PROBLEM DESCRIPTION => Omit all pictures, then print the entries exactly.

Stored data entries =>

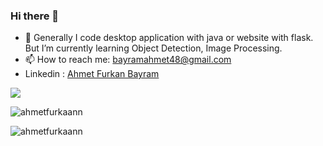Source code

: ### Hi there 👋

<!--
**ahmetfurkaann/ahmetfurkaann** is a ✨ _special_ ✨ repository because its `README.md` (this file) appears on your GitHub profile.

Here are some ideas to get you started:

- 🔭 I’m currently working on ...
- 🌱 I’m currently learning ...
- 👯 I’m looking to collaborate on ...
- 🤔 I’m looking for help with ...
- 💬 Ask me about ...
- 📫 How to reach me: ...
- 😄 Pronouns: ...
- ⚡ Fun fact: ...
-->

- 🌱 Generally I code desktop application with java or website with flask. But I’m currently learning Object Detection, Image Processing. 
- 📫 How to reach me: bayramahmet48@gmail.com
- Linkedin : <a href="https://www.linkedin.com/in/ahmet-furkan-bayram/">Ahmet Furkan Bayram</a>

<img src="https://github-readme-stats.vercel.app/api?username=ahmetfurkaann&&show_icons=true&title_color=ffffff&icon_color=bb2acf&text_color=daf7dc&bg_color=151515">
<!--<img src= "https://github-readme-stats.vercel.app/api/top-langs/?username=ahmetfurkaann&theme=tokyonight ">-->
<p><img align="center" src="https://github-readme-stats.vercel.app/api/top-langs?username=ahmetfurkaann&show_icons=true&locale=en&layout=compact" alt="ahmetfurkaann"/></p>
<p align="left"> <img src="https://komarev.com/ghpvc/?username=ahmetfurkaann&label=Profile%20views&color=0e75b6&style=flat" alt="ahmetfurkaann" /> </p>

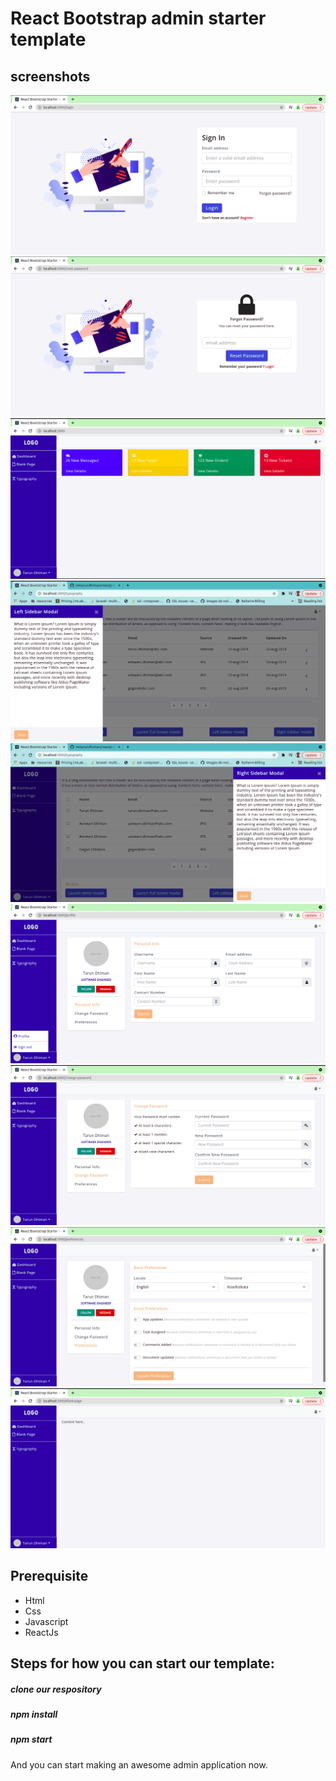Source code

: # React Bootstrap admin starter template

## screenshots

![Login page screenshot](/public/screenshots/login.png)
![Forgot password page screenshot](/public/screenshots/forgot-password.png)
![Dashboard page screenshot](/public/screenshots/dashboard.png)
![Left modal page screenshot](/public/screenshots/left-modal.png)
![Right modal page screenshot](/public/screenshots/right-modal.png)
![Profile page screenshot](/public/screenshots/profile.png)
![Change Password page screenshot](/public/screenshots/change-password.png)
![Preferences page screenshot](/public/screenshots/preferences.png)
![Blank Admin page screenshot](/public/screenshots/blank-page.png)

## Prerequisite

-   Html
-   Css
-   Javascript
-   ReactJs

## Steps for how you can start our template: 

##### clone our respository

##### npm install

##### npm start

And you can start making an awesome admin application now.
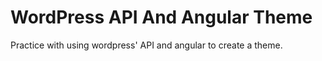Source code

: # WordPress API And Angular Theme
Practice with using wordpress' API and angular to create a theme.
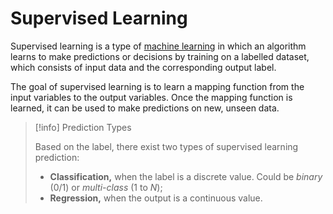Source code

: # Supervised Learning

Supervised learning is a type of [machine learning](AI%20and%20ML/Unit%202/Machine%20Learning.md) in which an algorithm learns to make predictions or decisions by training on a labelled dataset, which consists of input data and the corresponding output label.

The goal of supervised learning is to learn a mapping function from the input variables to the output variables. Once the mapping function is learned, it can be used to make predictions on new, unseen data.

> [!info] Prediction Types
> 
> Based on the label, there exist two types of supervised learning prediction:
> - **Classification,** when the label is a discrete value. Could be *binary* (0/1) or *multi-class* (1 to $N$);
> - **Regression,** when the output is a continuous value.
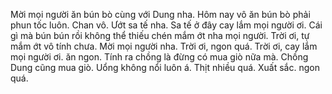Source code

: Mời mọi người ăn bún bò cùng với Dung nha. Hôm nay vô ăn bún bò phải phun tốc luôn. Chan vô. Ướt sa tế nha. Sa tế ở đây cay lắm mọi người ơi. Cái gì mà bún bún rồi không thể thiếu chén mắm ớt nha mọi người. Trời ơi, tự mắm ớt vô tính chưa. Mời mọi người nha. Trời ơi, ngon quá. Trời ơi, cay lắm mọi người ơi. ăn ngon. Tính ra chồng là đừng có mua giò nữa mà. Chồng Dung cũng mua giò. Uổng không nổi luôn á. Thịt nhiều quá. Xuất sắc. ngon quá.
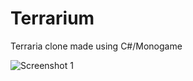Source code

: # Terrarium
Terraria clone made using C#/Monogame

![Screenshot 1](https://i.imgur.com/5p8UXdr.png)
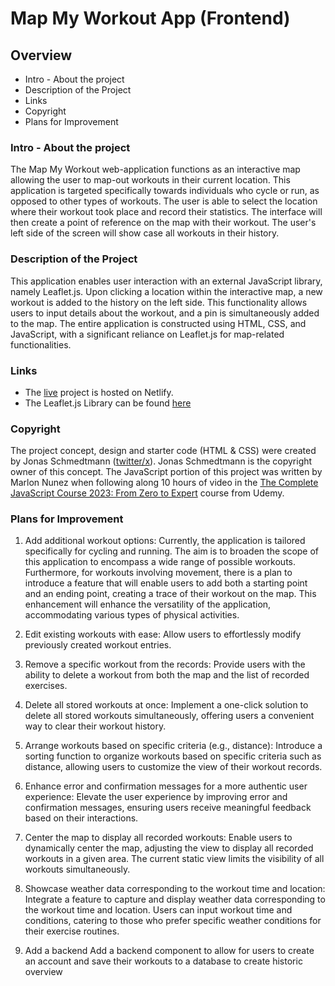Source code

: # Map My Workout App (Frontend)

## Overview

- Intro - About the project
- Description of the Project
- Links
- Copyright
- Plans for Improvement

### Intro - About the project

The Map My Workout web-application functions as an interactive map allowing the user to map-out workouts in their current location. This application is targeted specifically towards individuals who cycle or run, as opposed to other types of workouts. The user is able to select the location where their workout took place and record their statistics. The interface will then create a point of reference on the map with their workout. The user's left side of the screen will show case all workouts in their history.

### Description of the Project

This application enables user interaction with an external JavaScript library, namely Leaflet.js. Upon clicking a location within the interactive map, a new workout is added to the history on the left side. This functionality allows users to input details about the workout, and a pin is simultaneously added to the map. The entire application is constructed using HTML, CSS, and JavaScript, with a significant reliance on Leaflet.js for map-related functionalities.

### Links

- The [live](https://workout-app-marlon-nunez.netlify.app/) project is hosted on Netlify.
- The Leaflet.js Library can be found [here](https://leafletjs.com/)

### Copyright

The project concept, design and starter code (HTML & CSS) were created by Jonas Schmedtmann ([twitter/x](accouhttps://twitter.com/jonasschmedtman?lang=en)). Jonas Schmedtmann is the copyright owner of this concept. The JavaScript portion of this project was written by Marlon Nunez when following along 10 hours of video in the [The Complete JavaScript Course 2023: From Zero to Expert](https://www.udemy.com/course/the-complete-javascript-course/) course from Udemy.

### Plans for Improvement

1. Add additional workout options:
   Currently, the application is tailored specifically for cycling and running. The aim is to broaden the scope of this application to encompass a wide range of possible workouts.
   Furthermore, for workouts involving movement, there is a plan to introduce a feature that will enable users to add both a starting point and an ending point, creating a trace of their workout on the map. This enhancement will enhance the versatility of the application, accommodating various types of physical activities.

2. Edit existing workouts with ease:
   Allow users to effortlessly modify previously created workout entries.

3. Remove a specific workout from the records:
   Provide users with the ability to delete a workout from both the map and the list of recorded exercises.

4. Delete all stored workouts at once:
   Implement a one-click solution to delete all stored workouts simultaneously, offering users a convenient way to clear their workout history.

5. Arrange workouts based on specific criteria (e.g., distance):
   Introduce a sorting function to organize workouts based on specific criteria such as distance, allowing users to customize the view of their workout records.

6. Enhance error and confirmation messages for a more authentic user experience:
   Elevate the user experience by improving error and confirmation messages, ensuring users receive meaningful feedback based on their interactions.

7. Center the map to display all recorded workouts:
   Enable users to dynamically center the map, adjusting the view to display all recorded workouts in a given area. The current static view limits the visibility of all workouts simultaneously.

8. Showcase weather data corresponding to the workout time and location:
   Integrate a feature to capture and display weather data corresponding to the workout time and location. Users can input workout time and conditions, catering to those who prefer specific weather conditions for their exercise routines.

9. Add a backend
   Add a backend component to allow for users to create an account and save their workouts to a database to create historic overview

EXERCISE RESPONSE =>
Source code

: ### Hi there 👋

<!--
**ahmetfurkaann/ahmetfurkaann** is a ✨ _special_ ✨ repository because its `README.md` (this file) appears on your GitHub profile.

Here are some ideas to get you started:

- 🔭 I’m currently working on ...
- 🌱 I’m currently learning ...
- 👯 I’m looking to collaborate on ...
- 🤔 I’m looking for help with ...
- 💬 Ask me about ...
- 📫 How to reach me: ...
- 😄 Pronouns: ...
- ⚡ Fun fact: ...
-->

- 🌱 Generally I code desktop application with java or website with flask. But I’m currently learning Object Detection, Image Processing. 
- 📫 How to reach me: bayramahmet48@gmail.com
- Linkedin : <a href="https://www.linkedin.com/in/ahmet-furkan-bayram/">Ahmet Furkan Bayram</a>

<img src="https://github-readme-stats.vercel.app/api?username=ahmetfurkaann&&show_icons=true&title_color=ffffff&icon_color=bb2acf&text_color=daf7dc&bg_color=151515">
<!--<img src= "https://github-readme-stats.vercel.app/api/top-langs/?username=ahmetfurkaann&theme=tokyonight ">-->
<p><img align="center" src="https://github-readme-stats.vercel.app/api/top-langs?username=ahmetfurkaann&show_icons=true&locale=en&layout=compact" alt="ahmetfurkaann"/></p>
<p align="left"> <img src="https://komarev.com/ghpvc/?username=ahmetfurkaann&label=Profile%20views&color=0e75b6&style=flat" alt="ahmetfurkaann" /> </p>

Source code

: # React Bootstrap admin starter template

## screenshots

![Login page screenshot](/public/screenshots/login.png)
![Forgot password page screenshot](/public/screenshots/forgot-password.png)
![Dashboard page screenshot](/public/screenshots/dashboard.png)
![Left modal page screenshot](/public/screenshots/left-modal.png)
![Right modal page screenshot](/public/screenshots/right-modal.png)
![Profile page screenshot](/public/screenshots/profile.png)
![Change Password page screenshot](/public/screenshots/change-password.png)
![Preferences page screenshot](/public/screenshots/preferences.png)
![Blank Admin page screenshot](/public/screenshots/blank-page.png)

## Prerequisite

-   Html
-   Css
-   Javascript
-   ReactJs

## Steps for how you can start our template: 

##### clone our respository

##### npm install

##### npm start

And you can start making an awesome admin application now.
Source code

: # WordPress API And Angular Theme
Practice with using wordpress' API and angular to create a theme.
Source code

: # Supervised Learning

Supervised learning is a type of [machine learning](AI%20and%20ML/Unit%202/Machine%20Learning.md) in which an algorithm learns to make predictions or decisions by training on a labelled dataset, which consists of input data and the corresponding output label.

The goal of supervised learning is to learn a mapping function from the input variables to the output variables. Once the mapping function is learned, it can be used to make predictions on new, unseen data.

> [!info] Prediction Types
> 
> Based on the label, there exist two types of supervised learning prediction:
> - **Classification,** when the label is a discrete value. Could be *binary* (0/1) or *multi-class* (1 to $N$);
> - **Regression,** when the output is a continuous value.
Source code

: Mời mọi người ăn bún bò cùng với Dung nha. Hôm nay vô ăn bún bò phải phun tốc luôn. Chan vô. Ướt sa tế nha. Sa tế ở đây cay lắm mọi người ơi. Cái gì mà bún bún rồi không thể thiếu chén mắm ớt nha mọi người. Trời ơi, tự mắm ớt vô tính chưa. Mời mọi người nha. Trời ơi, ngon quá. Trời ơi, cay lắm mọi người ơi. ăn ngon. Tính ra chồng là đừng có mua giò nữa mà. Chồng Dung cũng mua giò. Uổng không nổi luôn á. Thịt nhiều quá. Xuất sắc. ngon quá.
Source code

: # Terrarium
Terraria clone made using C#/Monogame

![Screenshot 1](https://i.imgur.com/5p8UXdr.png)
Source code

: # Map My Workout App (Frontend)

## Overview

- Intro - About the project
- Description of the Project
- Links
- Copyright
- Plans for Improvement

### Intro - About the project

The Map My Workout web-application functions as an interactive map allowing the user to map-out workouts in their current location. This application is targeted specifically towards individuals who cycle or run, as opposed to other types of workouts. The user is able to select the location where their workout took place and record their statistics. The interface will then create a point of reference on the map with their workout. The user's left side of the screen will show case all workouts in their history.

### Description of the Project

This application enables user interaction with an external JavaScript library, namely Leaflet.js. Upon clicking a location within the interactive map, a new workout is added to the history on the left side. This functionality allows users to input details about the workout, and a pin is simultaneously added to the map. The entire application is constructed using HTML, CSS, and JavaScript, with a significant reliance on Leaflet.js for map-related functionalities.

### Links

- The [live](https://workout-app-marlon-nunez.netlify.app/) project is hosted on Netlify.
- The Leaflet.js Library can be found [here](https://leafletjs.com/)

### Copyright

The project concept, design and starter code (HTML & CSS) were created by Jonas Schmedtmann ([twitter/x](accouhttps://twitter.com/jonasschmedtman?lang=en)). Jonas Schmedtmann is the copyright owner of this concept. The JavaScript portion of this project was written by Marlon Nunez when following along 10 hours of video in the [The Complete JavaScript Course 2023: From Zero to Expert](https://www.udemy.com/course/the-complete-javascript-course/) course from Udemy.

### Plans for Improvement

1. Add additional workout options:
   Currently, the application is tailored specifically for cycling and running. The aim is to broaden the scope of this application to encompass a wide range of possible workouts.
   Furthermore, for workouts involving movement, there is a plan to introduce a feature that will enable users to add both a starting point and an ending point, creating a trace of their workout on the map. This enhancement will enhance the versatility of the application, accommodating various types of physical activities.

2. Edit existing workouts with ease:
   Allow users to effortlessly modify previously created workout entries.

3. Remove a specific workout from the records:
   Provide users with the ability to delete a workout from both the map and the list of recorded exercises.

4. Delete all stored workouts at once:
   Implement a one-click solution to delete all stored workouts simultaneously, offering users a convenient way to clear their workout history.

5. Arrange workouts based on specific criteria (e.g., distance):
   Introduce a sorting function to organize workouts based on specific criteria such as distance, allowing users to customize the view of their workout records.

6. Enhance error and confirmation messages for a more authentic user experience:
   Elevate the user experience by improving error and confirmation messages, ensuring users receive meaningful feedback based on their interactions.

7. Center the map to display all recorded workouts:
   Enable users to dynamically center the map, adjusting the view to display all recorded workouts in a given area. The current static view limits the visibility of all workouts simultaneously.

8. Showcase weather data corresponding to the workout time and location:
   Integrate a feature to capture and display weather data corresponding to the workout time and location. Users can input workout time and conditions, catering to those who prefer specific weather conditions for their exercise routines.

9. Add a backend
   Add a backend component to allow for users to create an account and save their workouts to a database to create historic overview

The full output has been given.